[Saved entries]
□ □ □ □

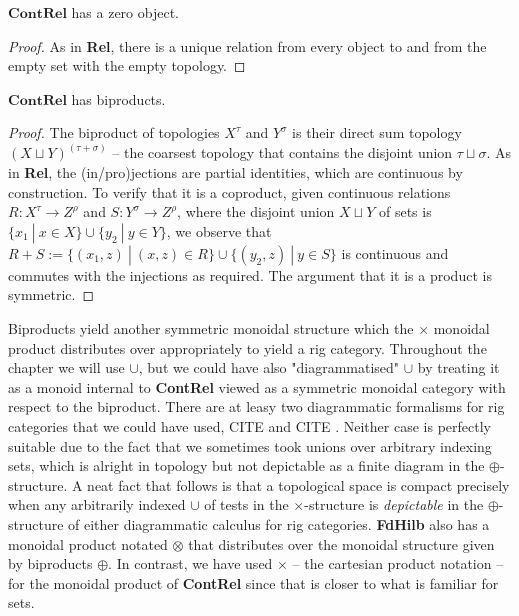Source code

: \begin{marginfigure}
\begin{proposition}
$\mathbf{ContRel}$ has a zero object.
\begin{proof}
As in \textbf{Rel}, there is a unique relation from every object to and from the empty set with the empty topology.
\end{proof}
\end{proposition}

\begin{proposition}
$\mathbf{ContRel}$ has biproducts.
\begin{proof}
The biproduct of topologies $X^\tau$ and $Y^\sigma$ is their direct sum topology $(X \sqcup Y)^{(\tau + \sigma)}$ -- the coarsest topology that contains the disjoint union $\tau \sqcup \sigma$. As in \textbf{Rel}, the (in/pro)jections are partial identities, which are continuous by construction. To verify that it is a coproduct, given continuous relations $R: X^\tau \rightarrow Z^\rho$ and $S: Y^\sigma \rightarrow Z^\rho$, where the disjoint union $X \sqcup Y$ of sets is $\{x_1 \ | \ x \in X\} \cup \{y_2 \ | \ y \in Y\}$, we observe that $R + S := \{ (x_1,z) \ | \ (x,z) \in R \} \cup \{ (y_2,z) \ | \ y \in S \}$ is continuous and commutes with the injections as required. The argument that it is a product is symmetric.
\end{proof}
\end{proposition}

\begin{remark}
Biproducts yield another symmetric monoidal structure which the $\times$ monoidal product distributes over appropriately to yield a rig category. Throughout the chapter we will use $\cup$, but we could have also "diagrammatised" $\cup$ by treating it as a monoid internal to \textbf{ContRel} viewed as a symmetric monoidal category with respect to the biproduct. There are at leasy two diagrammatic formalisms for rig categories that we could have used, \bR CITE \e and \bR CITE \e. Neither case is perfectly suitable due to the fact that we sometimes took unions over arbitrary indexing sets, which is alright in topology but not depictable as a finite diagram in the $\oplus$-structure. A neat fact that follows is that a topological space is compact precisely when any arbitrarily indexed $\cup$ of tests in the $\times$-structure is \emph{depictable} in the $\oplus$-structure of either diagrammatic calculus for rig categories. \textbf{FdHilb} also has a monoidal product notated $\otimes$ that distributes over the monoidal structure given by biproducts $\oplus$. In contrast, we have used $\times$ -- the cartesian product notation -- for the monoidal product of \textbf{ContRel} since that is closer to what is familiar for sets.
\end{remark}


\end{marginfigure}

□ □ □ □

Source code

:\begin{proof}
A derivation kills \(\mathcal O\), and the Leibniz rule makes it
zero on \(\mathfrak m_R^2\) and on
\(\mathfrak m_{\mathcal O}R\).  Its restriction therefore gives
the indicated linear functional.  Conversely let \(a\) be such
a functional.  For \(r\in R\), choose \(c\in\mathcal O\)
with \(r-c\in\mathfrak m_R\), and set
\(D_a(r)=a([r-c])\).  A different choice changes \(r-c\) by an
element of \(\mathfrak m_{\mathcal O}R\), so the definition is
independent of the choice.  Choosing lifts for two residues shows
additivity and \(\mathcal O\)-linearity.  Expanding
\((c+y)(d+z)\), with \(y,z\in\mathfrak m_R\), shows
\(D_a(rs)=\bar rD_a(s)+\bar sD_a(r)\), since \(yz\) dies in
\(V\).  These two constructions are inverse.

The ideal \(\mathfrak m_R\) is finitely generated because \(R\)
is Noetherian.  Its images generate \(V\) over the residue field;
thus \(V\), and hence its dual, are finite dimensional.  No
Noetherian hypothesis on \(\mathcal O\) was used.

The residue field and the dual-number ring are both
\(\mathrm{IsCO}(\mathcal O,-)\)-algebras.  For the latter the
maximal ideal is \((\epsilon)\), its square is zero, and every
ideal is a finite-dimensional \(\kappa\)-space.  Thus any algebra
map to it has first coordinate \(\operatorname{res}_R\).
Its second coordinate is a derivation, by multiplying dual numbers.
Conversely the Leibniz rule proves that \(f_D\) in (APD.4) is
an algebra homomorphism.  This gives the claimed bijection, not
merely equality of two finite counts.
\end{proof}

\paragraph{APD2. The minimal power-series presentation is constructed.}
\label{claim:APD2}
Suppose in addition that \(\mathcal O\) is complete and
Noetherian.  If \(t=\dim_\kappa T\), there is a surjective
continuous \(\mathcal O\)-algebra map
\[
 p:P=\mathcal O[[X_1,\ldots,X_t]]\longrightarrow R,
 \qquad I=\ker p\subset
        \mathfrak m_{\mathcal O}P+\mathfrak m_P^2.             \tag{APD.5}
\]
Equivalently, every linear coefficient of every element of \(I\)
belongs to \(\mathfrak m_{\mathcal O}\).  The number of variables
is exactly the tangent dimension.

□ □ □ □

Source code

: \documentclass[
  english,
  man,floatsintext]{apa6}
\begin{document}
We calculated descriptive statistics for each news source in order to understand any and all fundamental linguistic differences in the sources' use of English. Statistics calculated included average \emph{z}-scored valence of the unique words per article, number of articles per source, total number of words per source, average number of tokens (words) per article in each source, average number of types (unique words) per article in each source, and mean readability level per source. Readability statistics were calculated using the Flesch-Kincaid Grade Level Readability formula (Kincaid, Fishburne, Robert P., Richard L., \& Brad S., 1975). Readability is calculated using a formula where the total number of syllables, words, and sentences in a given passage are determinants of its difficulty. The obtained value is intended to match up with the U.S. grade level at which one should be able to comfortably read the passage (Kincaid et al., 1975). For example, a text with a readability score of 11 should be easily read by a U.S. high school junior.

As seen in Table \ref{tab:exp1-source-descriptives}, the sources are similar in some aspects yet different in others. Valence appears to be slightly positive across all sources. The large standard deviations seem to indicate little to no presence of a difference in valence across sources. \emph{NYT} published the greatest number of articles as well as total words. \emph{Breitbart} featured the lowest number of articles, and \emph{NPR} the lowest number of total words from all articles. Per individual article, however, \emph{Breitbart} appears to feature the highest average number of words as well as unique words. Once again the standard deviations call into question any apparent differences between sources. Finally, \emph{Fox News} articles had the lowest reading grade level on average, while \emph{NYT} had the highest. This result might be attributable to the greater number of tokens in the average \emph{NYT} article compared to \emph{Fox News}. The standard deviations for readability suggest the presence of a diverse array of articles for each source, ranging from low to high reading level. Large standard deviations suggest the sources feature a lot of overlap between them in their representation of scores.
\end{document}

□ □ □ □

- _Task prompt_
Return word for word the lines above from the line with "ideal is a finite-dimensional" to the line with "Suppose in addition", including both and leaving out all others.

- _Solution for this exercise_
ideal is a finite-dimensional \(\kappa\)-space.  Thus any algebra
map to it has first coordinate \(\operatorname{res}_R\).
Its second coordinate is a derivation, by multiplying dual numbers.
Conversely the Leibniz rule proves that \(f_D\) in (APD.4) is
an algebra homomorphism.  This gives the claimed bijection, not
merely equality of two finite counts.
\end{proof}

\paragraph{APD2. The minimal power-series presentation is constructed.}
\label{claim:APD2}
Suppose in addition that \(\mathcal O\) is complete and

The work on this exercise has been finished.